After two years of losses, the investments of the California Public Employees’ Retirement System, the largest U.S. pension fund, gained 3.9% in the year ended June 30 as gains in the stock and bond markets boosted returns.
CalPERS, with $144.8 billion invested on behalf of 1.3 million state and local government employees, had lost 5.9% in the previous year.
The CalPERS gain “shows hope for continued recovery in the markets,” Mark Anson, chief investment officer of the pension fund, said in a statement Tuesday. The retirement system has “remained confident in the long-term return of the equity markets and the economy.”
Investments by the California State Teachers’ Retirement System, the third-largest U.S. pension fund, also gained for the first time in three years with a 3.4% increase, CalSTRS said in a statement.
Both pension funds’ returns were below the 4% median returns on public institutional assets totaling at least $1 billion for the year ended June 30, according to Wilshire Associates’ Trust Universe Comparison Service. The median rate of return for all public trusts, regardless of size, was 3.9% for the same period, according to Wilshire’s figures.
About 60% of CalPERS’ assets are invested in U.S. and international stocks. The fund’s U.S. stocks, most of which are passively managed in an index fund, rose 1.4%, compared with a year-earlier loss of 16.8%, the statement said.
A global fixed-income portfolio rose 16.9% while a customized benchmark for such investments increased 15.5%, CalPERS said.

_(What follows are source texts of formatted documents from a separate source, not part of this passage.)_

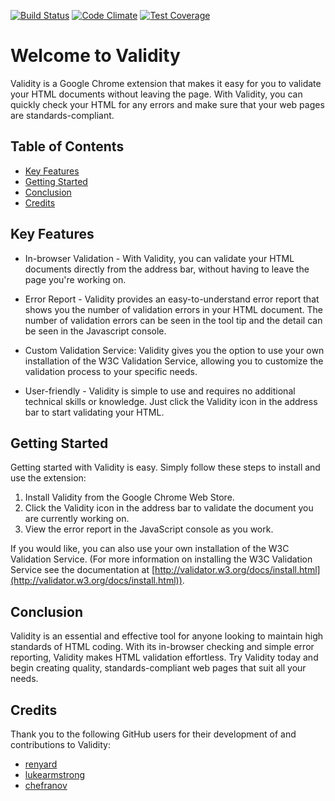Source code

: [![Build Status](https://travis-ci.org/renyard/validity.svg?branch=develop)](https://travis-ci.org/renyard/validity)
[![Code Climate](https://codeclimate.com/github/renyard/validity/badges/gpa.svg)](https://codeclimate.com/github/renyard/validity)
[![Test Coverage](https://codeclimate.com/github/renyard/validity/badges/coverage.svg)](https://codeclimate.com/github/renyard/validity/coverage)


# Welcome to Validity

Validity is a Google Chrome extension that makes it easy for you to validate your HTML documents without leaving the page. With Validity, you can quickly check your HTML for any errors and make sure that your web pages are standards-compliant.

## Table of Contents

- [Key Features](#key-features)
- [Getting Started](#getting-started)
- [Conclusion](#conclusion)
- [Credits](#credits)

## Key Features

- In-browser Validation - With Validity, you can validate your HTML documents directly from the address bar, without having to leave the page you're working on.

- Error Report - Validity provides an easy-to-understand error report that shows you the number of validation errors in your HTML document. The number of validation errors can be seen in the tool tip and the detail can be seen in the Javascript console.

- Custom Validation Service: Validity gives you the option to use your own installation of the W3C Validation Service, allowing you to customize the validation process to your specific needs.

- User-friendly - Validity is simple to use and requires no additional technical skills or knowledge. Just click the Validity icon in the address bar to start validating your HTML.

## Getting Started

Getting started with Validity is easy. Simply follow these steps to install and use the extension:

1. Install Validity from the Google Chrome Web Store.
2. Click the Validity icon in the address bar to validate the document you are currently working on.
3. View the error report in the JavaScript console as you work.

If you would like, you can also use your own installation of the W3C Validation Service.  (For more information on installing the W3C Validation Service see the documentation at [http://validator.w3.org/docs/install.html](http://validator.w3.org/docs/install.html)).

## Conclusion

Validity is an essential and effective tool for anyone looking to maintain high standards of HTML coding. With its in-browser checking and simple error reporting, Validity makes HTML validation effortless. Try Validity today and begin creating quality, standards-compliant web pages that suit all your needs.

## Credits

Thank you to the following GitHub users for their development of and contributions to Validity:

- [renyard](https://github.com/renyard)
- [lukearmstrong](https://github.com/lukearmstrong)
- [chefranov](https://github.com/chefranov)

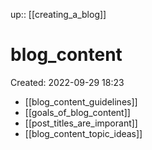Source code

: up:: [[creating_a_blog]]

# blog_content

Created: 2022-09-29 18:23

- [[blog_content_guidelines]]
- [[goals_of_blog_content]]
- [[post_titles_are_imporant]]
- [[blog_content_topic_ideas]]
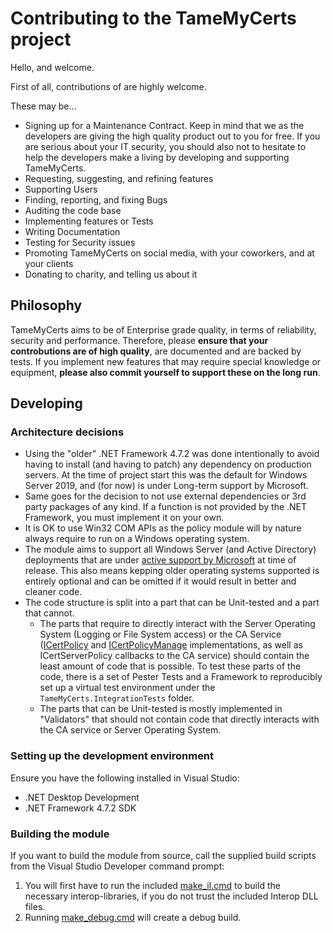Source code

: # Contributing to the TameMyCerts project

Hello, and welcome.

First of all, contributions of are highly welcome.

These may be...

- Signing up for a Maintenance Contract. Keep in mind that we as the developers are giving the high quality product out to you for free. If you are serious about your IT security, you should also not to hesitate to help the developers make a living by developing and supporting TameMyCerts.
- Requesting, suggesting, and refining features
- Supporting Users
- Finding, reporting, and fixing Bugs
- Auditing the code base 
- Implementing features or Tests
- Writing Documentation
- Testing for Security issues
- Promoting TameMyCerts on social media, with your coworkers, and at your clients
- Donating to charity, and telling us about it

## Philosophy

TameMyCerts aims to be of Enterprise grade quality, in terms of reliability, security and performance.
Therefore, please **ensure that your controbutions are of high quality**, are documented and are backed by tests.
If you implement new features that may require special knowledge or equipment, **please also commit yourself to support these on the long run**.

## Developing

### Architecture decisions

- Using the "older" .NET Framework 4.7.2 was done intentionally to avoid having to install (and having to patch) any dependency on production servers. At the time of project start this was the default for Windows Server 2019, and (for now) is under Long-term support by Microsoft.
- Same goes for the decision to not use external dependencies or 3rd party packages of any kind. If a function is not provided by the .NET Framework, you must implement it on your own.
- It is OK to use Win32 COM APIs as the policy module will by nature always require to run on a Windows operating system.
- The module aims to support all Windows Server (and Active Directory) deployments that are under [active support by Microsoft](https://learn.microsoft.com/en-us/lifecycle/products/) at time of release. This also means kepping older operating systems supported is entirely optional and can be omitted if it would result in better and cleaner code.
- The code structure is split into a part that can be Unit-tested and a part that cannot.
    - The parts that require to directly interact with the Server Operating System (Logging or File System access) or the CA Service ([ICertPolicy](TameMyCerts/Policy.cs) and [ICertPolicyManage](TameMyCerts/PolicyManage.cs) implementations, as well as ICertServerPolicy callbacks to the CA service) should contain the least amount of code that is possible. To test these parts of the code, there is a set of Pester Tests and a Framework to reproducibly set up a virtual test environment under the `TameMyCerts.IntegrationTests` folder.
    - The parts that can be Unit-tested is mostly implemented in "Validators" that should not contain code that directly interacts with the CA service or Server Operating System.

### Setting up the development environment

Ensure you have the following installed in Visual Studio:

- .NET Desktop Development
- .NET Framework 4.7.2 SDK

### Building the module

If you want to build the module from source, call the supplied build scripts from the Visual Studio Developer command prompt:

1. You will first have to run the included [make_il.cmd](TameMyCerts/make_il.cmd) to build the necessary interop-libraries, if you do not trust the included Interop DLL files.
2. Running [make_debug.cmd](TameMyCerts/make_debug.cmd) will create a debug build.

The pension fund invests 27% of its assets in U.S. and international bonds.
Real estate investments, which represent 8% of the fund’s assets, rose 6.8% for the year. The remainder of the fund’s assets, invested in private equity and venture capital investments, dropped 10.6%.
CalSTRS, with $100 billion invested on behalf of teachers, said bond investments provided the biggest gain in the year ended June 30, rising 13.2%. CalSTRS allocates 27% of its assets to bonds. Its stock holdings, which are 41% of its portfolio, rose 1% last year.